Three years ago, in fly-on-the-wall fashion of parent drivers everywhere, I listened while a 14-year-old girl in the back seat of my car described how angry she was that her parents had stopped allowing her to walk home alone just because a girl in her neighborhood “claimed she was raped.” When I asked her if there was any reason to think the girl’s story was not true, she said, “Girls lie about rape all the time.” She didn’t know the person, she just assumed she was lying…

No one says, “You can’t trust women,” but distrust them we do. College students surveyed revealed that they think up to 50% of their female peers lie when they accuse someone of rape, despite wide-scale evidence and multi-country studies that show the incident of false rape reports to be in the 2%-8% range, pretty much the same as false claims for other crimes. As late as 2003, people jokingly (wink, wink) referred to Philadelphia’s sex crimes unit as “the lying bitch unit.” If an 11-year-old girl told an adult that her father took out a Craigslist ad to find someone to beat and rape her while he watched, as recently actually occurred, what do you think the response would be?
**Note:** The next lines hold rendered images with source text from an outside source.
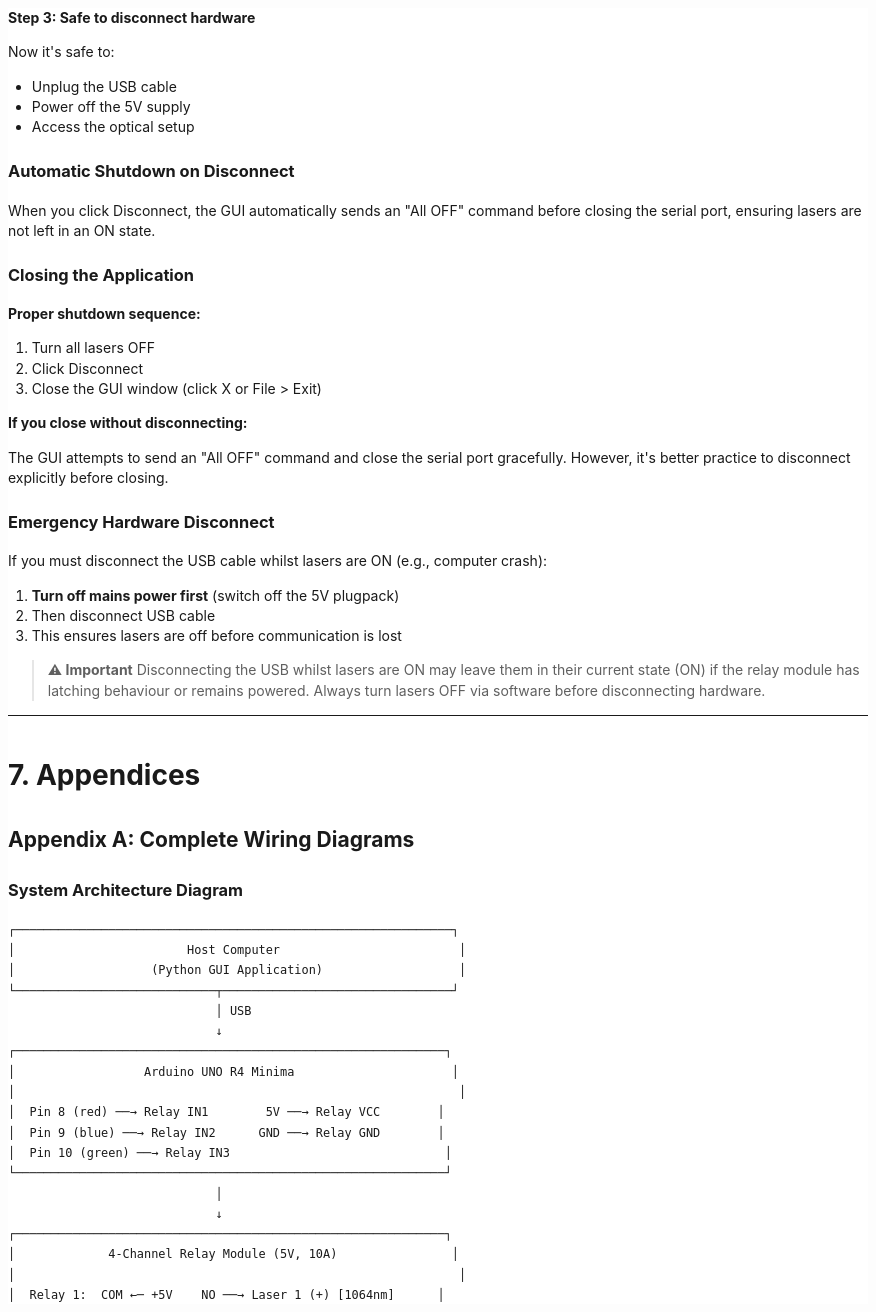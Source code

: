 **Step 3: Safe to disconnect hardware**

Now it's safe to:
- Unplug the USB cable
- Power off the 5V supply
- Access the optical setup

### Automatic Shutdown on Disconnect

When you click Disconnect, the GUI automatically sends an "All OFF" command before closing the serial port, ensuring lasers are not left in an ON state.

### Closing the Application

**Proper shutdown sequence:**

1. Turn all lasers OFF
2. Click Disconnect
3. Close the GUI window (click X or File > Exit)

**If you close without disconnecting:**

The GUI attempts to send an "All OFF" command and close the serial port gracefully. However, it's better practice to disconnect explicitly before closing.

### Emergency Hardware Disconnect

If you must disconnect the USB cable whilst lasers are ON (e.g., computer crash):

1. **Turn off mains power first** (switch off the 5V plugpack)
2. Then disconnect USB cable
3. This ensures lasers are off before communication is lost

> **⚠️ Important**
> Disconnecting the USB whilst lasers are ON may leave them in their current state (ON) if the relay module has latching behaviour or remains powered. Always turn lasers OFF via software before disconnecting hardware.

---

# 7. Appendices

## Appendix A: Complete Wiring Diagrams

### System Architecture Diagram

```
┌─────────────────────────────────────────────────────────────┐
│                        Host Computer                         │
│                   (Python GUI Application)                   │
└────────────────────────────┬────────────────────────────────┘
                             │ USB
                             ↓
┌────────────────────────────────────────────────────────────┐
│                  Arduino UNO R4 Minima                      │
│                                                              │
│  Pin 8 (red) ──→ Relay IN1        5V ──→ Relay VCC        │
│  Pin 9 (blue) ──→ Relay IN2      GND ──→ Relay GND        │
│  Pin 10 (green) ──→ Relay IN3                              │
└────────────────────────────────────────────────────────────┘
                             │
                             ↓
┌────────────────────────────────────────────────────────────┐
│             4-Channel Relay Module (5V, 10A)                │
│                                                              │
│  Relay 1:  COM ←─ +5V    NO ──→ Laser 1 (+) [1064nm]      │
```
Would she need to provide a videotape after the fact?

It goes way beyond sexual assault as well. That’s just the most likely and obvious demonstration of “women are born to lie” myths. Women’s credibility is questioned in the workplace, in courts, by law enforcement, in doctors’ offices, and in our political system. People don’t trust women to be bosses, or pilots, or employees. Pakistan’s controversial Hudood Ordinance still requires a female rape victim to procure four male witnesses to her rape or risk prosecution for adultery. In August, a survey of managers in the United States revealed that they overwhelmingly distrust women who request flextime. It’s notable, of course, that women are trusted to be mothers—the largest pool of undervalued, unpaid, economically crucial labor.

Soraya Chemaly, How We Teach Our Kids That Women Are Liars  (via seebster)

(Source: sorayachemaly, via vile-and-cheap)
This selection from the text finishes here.